Various programs such as mail can invoke your choice of editor to edit a particular piece of text, such as a message that you are sending. By convention, most of these programs use the environment variable EDITOR to specify which editor to run. If you set EDITOR to ‘emacs’, they invoke Emacs—but in an inconvenient way, by starting a new Emacs process. This is inconvenient because the new Emacs process doesn't share buffers, a command history, or other kinds of information with any existing Emacs process.

You can solve this problem by setting up Emacs as an edit server, so that it “listens” for external edit requests and acts accordingly. There are two ways to start an Emacs server:

The first is to run the command server-start in an existing Emacs process: either type M-x server-start, or put the expression (server-start) in your initialization file (see Init File). The existing Emacs process is the server; when you exit Emacs, the server dies with the Emacs process.

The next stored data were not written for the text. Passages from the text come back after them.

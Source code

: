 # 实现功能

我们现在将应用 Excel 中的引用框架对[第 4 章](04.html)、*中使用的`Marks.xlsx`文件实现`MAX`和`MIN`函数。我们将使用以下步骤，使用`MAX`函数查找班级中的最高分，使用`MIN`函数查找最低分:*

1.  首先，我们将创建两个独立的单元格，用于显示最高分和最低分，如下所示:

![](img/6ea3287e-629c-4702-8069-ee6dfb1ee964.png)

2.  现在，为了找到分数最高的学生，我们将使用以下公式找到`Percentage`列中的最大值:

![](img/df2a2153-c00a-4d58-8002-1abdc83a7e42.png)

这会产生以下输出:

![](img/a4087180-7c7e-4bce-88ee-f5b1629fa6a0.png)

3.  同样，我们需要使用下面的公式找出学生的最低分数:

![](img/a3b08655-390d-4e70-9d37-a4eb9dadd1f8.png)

The second way to start an Emacs server is to run Emacs as a daemon, using the ‘--daemon’ command-line option. See Initial Options. When Emacs is started this way, it calls server-start after initialization, and returns control to the calling terminal instead of opening an initial frame; it then waits in the background, listening for edit requests.

Once an Emacs server is set up, you can use a shell command called emacsclient to connect to the existing Emacs process and tell it to visit a file. If you set the EDITOR environment variable to ‘emacsclient’, programs such as mail will use the existing Emacs process for editing.1

You can run multiple Emacs servers on the same machine by giving each one a unique “server name”, using the variable server-name. For example, M-x set-variable <RET> server-name <RET> foo <RET> sets the server name to ‘foo’. The emacsclient program can specify a server by name, using the ‘-s’ option (see emacsclient Options).


Footnotes

[1] Some programs use a different environment variable; for example, to make TeX use ‘emacsclient’, set the TEXEDIT environment variable to ‘emacsclient +%d %s’.